Everything you know may be wrong

One of the things about learning, in any subject, discipline or aspect of being, is that the information changes. This year’s splendid insight becomes next year’s embarrassing mistake. To learn in an ongoing way, it becomes necessary to be willing to challenge, poke, reinvent and sometimes entirely throw away beliefs and ideas to move on. Deciding whether the new information is rubbish, or the old idea is outdated is never easy. I’m no more in favour of the philosophy that old is wrong than I am of clinging at all costs to what we think we already know.


The act of quitting the mainstream for any alternative view of the world, requires a person to ditch a lot of assumptions. Druidry calls for this. You have to reconsider your relationship with the land, your ancestry, the future, and everything you interact with. This takes a while, and there’s a lot of pressure to go back to the familiar old ways, to the life of TV, commute, work pointlessly, and consume.

Shifting towards a life of contemplation, meaning, minimal consumption and looking for work that has innate worth, is demanding and challenging in so many ways. It also rewards us in ways we could not have imagined before we started.
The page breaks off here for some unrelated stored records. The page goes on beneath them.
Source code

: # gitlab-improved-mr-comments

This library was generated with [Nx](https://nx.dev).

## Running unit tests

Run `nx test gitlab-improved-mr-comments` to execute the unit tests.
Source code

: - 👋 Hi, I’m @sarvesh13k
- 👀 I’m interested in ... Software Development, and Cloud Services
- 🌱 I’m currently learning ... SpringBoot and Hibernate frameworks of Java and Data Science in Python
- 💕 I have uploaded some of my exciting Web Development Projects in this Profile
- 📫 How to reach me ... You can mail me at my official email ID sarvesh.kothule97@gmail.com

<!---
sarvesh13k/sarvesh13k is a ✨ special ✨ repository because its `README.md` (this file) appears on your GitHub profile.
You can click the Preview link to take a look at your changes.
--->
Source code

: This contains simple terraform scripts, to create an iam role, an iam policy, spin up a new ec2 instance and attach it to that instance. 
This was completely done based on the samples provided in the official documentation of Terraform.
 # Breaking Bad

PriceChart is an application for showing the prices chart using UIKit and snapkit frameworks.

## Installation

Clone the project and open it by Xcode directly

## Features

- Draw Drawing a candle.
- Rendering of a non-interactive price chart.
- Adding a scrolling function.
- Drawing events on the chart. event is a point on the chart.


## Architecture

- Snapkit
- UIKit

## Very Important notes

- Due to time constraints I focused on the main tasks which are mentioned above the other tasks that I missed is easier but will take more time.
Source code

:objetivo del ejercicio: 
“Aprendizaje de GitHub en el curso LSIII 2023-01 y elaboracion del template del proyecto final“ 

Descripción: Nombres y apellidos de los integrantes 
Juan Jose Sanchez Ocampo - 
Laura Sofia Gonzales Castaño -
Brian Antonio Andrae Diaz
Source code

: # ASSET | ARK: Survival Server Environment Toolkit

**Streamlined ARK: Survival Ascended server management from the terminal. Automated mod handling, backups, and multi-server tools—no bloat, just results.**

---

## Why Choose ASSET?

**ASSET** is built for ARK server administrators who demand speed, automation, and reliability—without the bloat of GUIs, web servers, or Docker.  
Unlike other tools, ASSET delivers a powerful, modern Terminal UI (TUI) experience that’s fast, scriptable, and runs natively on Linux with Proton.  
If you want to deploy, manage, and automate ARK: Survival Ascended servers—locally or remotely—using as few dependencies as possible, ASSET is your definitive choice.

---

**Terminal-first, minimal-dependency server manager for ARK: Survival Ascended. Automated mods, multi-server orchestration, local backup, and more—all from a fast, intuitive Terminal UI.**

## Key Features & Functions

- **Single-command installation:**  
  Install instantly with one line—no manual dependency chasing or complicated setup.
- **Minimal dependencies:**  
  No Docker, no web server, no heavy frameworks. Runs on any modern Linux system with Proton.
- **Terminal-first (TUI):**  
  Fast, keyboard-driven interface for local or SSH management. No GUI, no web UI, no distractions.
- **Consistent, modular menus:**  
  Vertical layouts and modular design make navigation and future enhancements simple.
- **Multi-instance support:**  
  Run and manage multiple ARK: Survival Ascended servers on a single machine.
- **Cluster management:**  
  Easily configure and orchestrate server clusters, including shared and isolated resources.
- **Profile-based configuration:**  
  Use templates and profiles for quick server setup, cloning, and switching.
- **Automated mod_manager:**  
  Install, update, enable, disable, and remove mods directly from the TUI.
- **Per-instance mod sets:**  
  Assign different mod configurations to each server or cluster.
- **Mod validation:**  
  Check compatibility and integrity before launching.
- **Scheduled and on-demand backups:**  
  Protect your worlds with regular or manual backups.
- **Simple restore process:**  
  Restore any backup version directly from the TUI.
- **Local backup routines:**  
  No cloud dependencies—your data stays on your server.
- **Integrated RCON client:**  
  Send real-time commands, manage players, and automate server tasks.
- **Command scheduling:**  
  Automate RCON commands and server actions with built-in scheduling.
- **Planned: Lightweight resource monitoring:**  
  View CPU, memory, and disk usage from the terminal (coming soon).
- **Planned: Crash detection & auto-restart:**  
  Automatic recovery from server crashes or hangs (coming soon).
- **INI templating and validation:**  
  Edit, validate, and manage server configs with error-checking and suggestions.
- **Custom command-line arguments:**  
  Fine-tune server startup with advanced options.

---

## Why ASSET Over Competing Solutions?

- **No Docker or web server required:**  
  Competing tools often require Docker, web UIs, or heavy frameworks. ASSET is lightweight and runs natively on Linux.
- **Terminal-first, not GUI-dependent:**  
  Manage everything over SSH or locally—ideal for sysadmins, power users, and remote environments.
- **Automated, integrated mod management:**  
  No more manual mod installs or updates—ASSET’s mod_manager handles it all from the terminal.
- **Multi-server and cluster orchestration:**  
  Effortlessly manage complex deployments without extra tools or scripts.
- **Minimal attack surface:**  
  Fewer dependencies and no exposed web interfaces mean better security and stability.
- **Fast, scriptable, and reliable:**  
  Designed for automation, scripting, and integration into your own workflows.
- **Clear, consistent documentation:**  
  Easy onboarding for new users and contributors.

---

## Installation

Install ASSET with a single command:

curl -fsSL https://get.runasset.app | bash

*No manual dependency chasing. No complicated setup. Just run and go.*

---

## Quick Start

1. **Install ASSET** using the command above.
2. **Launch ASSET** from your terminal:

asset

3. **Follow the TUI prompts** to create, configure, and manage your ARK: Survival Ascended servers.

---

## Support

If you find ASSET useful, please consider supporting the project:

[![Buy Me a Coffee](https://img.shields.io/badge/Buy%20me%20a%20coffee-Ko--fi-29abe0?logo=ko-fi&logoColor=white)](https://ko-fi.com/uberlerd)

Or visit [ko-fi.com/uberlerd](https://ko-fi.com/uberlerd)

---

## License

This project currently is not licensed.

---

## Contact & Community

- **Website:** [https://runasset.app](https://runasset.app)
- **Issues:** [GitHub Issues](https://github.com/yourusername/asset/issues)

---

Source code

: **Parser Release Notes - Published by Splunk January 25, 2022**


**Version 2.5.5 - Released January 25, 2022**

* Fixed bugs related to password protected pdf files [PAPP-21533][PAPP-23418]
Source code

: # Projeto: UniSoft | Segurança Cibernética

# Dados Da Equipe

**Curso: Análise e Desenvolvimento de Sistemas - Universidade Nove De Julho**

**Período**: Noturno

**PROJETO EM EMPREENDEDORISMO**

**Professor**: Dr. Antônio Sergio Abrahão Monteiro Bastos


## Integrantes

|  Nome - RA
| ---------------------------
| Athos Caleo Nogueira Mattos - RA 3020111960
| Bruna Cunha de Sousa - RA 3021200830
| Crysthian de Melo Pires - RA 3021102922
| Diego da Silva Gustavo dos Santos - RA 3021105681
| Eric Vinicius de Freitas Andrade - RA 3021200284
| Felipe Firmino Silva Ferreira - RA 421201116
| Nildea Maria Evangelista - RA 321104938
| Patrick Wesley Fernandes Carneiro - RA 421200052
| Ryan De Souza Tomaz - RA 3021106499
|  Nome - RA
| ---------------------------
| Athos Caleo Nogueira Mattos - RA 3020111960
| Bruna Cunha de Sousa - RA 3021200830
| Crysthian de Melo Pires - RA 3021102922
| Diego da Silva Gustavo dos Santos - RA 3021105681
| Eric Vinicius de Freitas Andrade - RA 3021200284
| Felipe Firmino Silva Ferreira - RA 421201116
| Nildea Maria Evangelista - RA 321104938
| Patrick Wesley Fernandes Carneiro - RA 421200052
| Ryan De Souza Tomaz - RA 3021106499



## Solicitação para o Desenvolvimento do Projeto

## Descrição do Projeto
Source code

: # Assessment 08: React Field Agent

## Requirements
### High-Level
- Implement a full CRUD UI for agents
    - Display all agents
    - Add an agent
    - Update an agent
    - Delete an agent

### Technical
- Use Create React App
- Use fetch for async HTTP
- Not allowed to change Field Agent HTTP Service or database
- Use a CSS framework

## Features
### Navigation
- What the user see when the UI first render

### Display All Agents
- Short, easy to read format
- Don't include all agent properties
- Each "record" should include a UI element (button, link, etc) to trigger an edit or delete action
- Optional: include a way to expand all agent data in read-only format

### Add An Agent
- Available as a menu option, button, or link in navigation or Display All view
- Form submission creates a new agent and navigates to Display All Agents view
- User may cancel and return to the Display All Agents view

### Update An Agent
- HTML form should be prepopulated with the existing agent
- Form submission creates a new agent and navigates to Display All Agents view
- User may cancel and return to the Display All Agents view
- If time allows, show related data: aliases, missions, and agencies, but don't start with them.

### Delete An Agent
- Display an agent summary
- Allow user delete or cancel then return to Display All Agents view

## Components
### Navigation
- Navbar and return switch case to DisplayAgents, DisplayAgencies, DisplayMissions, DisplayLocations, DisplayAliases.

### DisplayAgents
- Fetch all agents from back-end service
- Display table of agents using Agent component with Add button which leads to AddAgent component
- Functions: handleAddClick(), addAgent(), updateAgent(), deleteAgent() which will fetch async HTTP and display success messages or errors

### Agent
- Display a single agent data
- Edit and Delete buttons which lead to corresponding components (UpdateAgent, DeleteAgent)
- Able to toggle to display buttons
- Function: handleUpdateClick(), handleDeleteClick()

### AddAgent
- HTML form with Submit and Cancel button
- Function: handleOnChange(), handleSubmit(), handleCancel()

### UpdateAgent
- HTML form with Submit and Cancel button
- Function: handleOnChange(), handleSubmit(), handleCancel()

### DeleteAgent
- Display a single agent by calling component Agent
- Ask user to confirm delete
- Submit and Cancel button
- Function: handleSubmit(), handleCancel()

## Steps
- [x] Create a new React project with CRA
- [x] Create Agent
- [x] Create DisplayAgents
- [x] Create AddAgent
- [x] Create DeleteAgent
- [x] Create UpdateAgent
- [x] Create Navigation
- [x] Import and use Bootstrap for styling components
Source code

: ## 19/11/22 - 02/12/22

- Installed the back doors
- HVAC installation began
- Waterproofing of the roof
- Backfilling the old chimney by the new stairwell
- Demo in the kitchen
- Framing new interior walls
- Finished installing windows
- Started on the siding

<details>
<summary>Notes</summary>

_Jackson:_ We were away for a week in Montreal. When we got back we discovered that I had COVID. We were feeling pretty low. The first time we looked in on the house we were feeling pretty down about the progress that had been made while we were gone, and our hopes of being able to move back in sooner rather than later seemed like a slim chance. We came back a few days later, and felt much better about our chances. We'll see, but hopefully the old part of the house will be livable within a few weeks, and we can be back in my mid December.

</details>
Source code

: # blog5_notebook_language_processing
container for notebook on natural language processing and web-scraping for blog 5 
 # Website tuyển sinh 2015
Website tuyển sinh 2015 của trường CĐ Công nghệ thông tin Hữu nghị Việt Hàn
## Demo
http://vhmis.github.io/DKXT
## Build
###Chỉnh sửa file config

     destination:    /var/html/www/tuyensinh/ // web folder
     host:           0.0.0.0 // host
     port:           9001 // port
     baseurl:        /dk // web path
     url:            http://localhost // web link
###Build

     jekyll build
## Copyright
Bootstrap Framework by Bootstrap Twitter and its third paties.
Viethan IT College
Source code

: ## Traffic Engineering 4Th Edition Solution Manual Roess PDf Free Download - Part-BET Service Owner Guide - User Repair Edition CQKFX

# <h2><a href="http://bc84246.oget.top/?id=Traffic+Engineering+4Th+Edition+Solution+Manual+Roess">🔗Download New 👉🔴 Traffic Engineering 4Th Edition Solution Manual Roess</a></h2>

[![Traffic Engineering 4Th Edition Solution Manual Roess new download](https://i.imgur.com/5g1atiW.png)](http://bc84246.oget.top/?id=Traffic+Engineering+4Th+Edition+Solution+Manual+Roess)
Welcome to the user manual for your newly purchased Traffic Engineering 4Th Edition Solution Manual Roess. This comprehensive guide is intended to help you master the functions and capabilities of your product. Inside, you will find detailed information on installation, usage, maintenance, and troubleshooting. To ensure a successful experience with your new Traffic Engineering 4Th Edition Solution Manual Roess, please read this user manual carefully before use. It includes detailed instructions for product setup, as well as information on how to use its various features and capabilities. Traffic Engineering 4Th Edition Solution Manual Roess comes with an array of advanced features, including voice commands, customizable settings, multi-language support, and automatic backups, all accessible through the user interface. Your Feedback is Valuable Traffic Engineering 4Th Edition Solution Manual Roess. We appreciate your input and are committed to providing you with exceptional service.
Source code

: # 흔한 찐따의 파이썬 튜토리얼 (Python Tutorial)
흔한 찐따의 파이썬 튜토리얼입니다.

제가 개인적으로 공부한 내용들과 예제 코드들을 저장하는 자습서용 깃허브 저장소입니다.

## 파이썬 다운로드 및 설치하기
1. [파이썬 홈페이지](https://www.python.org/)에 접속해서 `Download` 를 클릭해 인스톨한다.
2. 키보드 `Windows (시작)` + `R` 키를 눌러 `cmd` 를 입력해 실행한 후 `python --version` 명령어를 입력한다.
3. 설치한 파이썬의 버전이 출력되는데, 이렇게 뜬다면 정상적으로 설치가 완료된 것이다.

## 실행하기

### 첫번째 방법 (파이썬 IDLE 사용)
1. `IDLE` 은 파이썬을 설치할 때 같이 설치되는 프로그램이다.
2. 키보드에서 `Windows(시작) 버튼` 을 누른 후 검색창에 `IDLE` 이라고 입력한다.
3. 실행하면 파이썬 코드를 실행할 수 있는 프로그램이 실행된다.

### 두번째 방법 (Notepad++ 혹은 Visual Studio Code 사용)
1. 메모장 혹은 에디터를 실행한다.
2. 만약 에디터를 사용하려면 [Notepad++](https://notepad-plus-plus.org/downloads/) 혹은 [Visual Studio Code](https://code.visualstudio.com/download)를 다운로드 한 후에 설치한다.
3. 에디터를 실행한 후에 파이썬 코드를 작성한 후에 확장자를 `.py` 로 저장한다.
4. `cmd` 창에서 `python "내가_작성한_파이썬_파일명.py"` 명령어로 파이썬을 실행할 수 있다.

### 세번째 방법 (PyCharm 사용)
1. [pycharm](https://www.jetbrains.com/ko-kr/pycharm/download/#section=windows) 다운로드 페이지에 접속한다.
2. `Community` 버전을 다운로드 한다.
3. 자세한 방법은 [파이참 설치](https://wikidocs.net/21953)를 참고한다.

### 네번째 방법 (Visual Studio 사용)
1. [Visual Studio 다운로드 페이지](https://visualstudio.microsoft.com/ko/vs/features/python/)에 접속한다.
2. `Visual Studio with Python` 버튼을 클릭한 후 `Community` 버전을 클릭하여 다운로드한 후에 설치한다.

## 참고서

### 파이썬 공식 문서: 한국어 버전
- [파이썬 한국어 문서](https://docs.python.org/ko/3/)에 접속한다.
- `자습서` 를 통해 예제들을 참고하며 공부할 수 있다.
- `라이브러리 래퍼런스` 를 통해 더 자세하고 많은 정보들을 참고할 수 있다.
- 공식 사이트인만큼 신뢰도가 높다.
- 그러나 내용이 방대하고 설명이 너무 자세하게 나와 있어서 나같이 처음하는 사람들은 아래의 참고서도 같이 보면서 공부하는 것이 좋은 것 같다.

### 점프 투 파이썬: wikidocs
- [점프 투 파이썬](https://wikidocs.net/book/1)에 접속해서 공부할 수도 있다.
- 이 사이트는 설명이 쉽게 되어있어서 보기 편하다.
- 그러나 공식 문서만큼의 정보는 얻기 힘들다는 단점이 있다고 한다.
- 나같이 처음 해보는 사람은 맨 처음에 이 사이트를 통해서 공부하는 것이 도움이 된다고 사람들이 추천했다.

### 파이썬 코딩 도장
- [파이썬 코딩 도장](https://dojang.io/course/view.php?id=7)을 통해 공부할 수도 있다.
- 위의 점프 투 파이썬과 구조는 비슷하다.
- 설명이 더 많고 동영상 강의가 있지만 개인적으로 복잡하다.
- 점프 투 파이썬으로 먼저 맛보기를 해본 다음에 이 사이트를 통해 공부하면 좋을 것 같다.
Of course I did all of that years ago. It would be very easy to get smug and comfortable with what I have now, to assume that I know it all, have it all figured out, am living in the best way possible. That would be a druidfail of significant proportions. The thing about learning is that you don’t get to do it once and have that be it. Learning is a process and a way of life, not an event. There are always new things to learn, deeper truths to find, insights to explore and changes to make. I can always aspire to do better than I have done, to go further. I can always challenge myself. The day I decide I’m good enough and can stop trying is the day I cease to be a Druid.


I’m currently wrestling with perceptions about my own body and identity. I have long carried the belief that I’m a bit of a hypochondriac. I’ve been told I have a low pain threshold, make a fuss about nothing. I also fear that I’m lazy and that if I don’t feel like doing something that has more to do with idleness than illness. And so last week when I started feeling ill, I just kept pushing to carry on as normal. Unless a fever actually puts me in bed, that’s what I always do, to make sure I’m not acting out of hypochondria or laziness. What’s happened is that I’ve progressively got more ill, to the point whereby I have to consider that I’m not making a mountain out of a molehill and that I really do need to stop.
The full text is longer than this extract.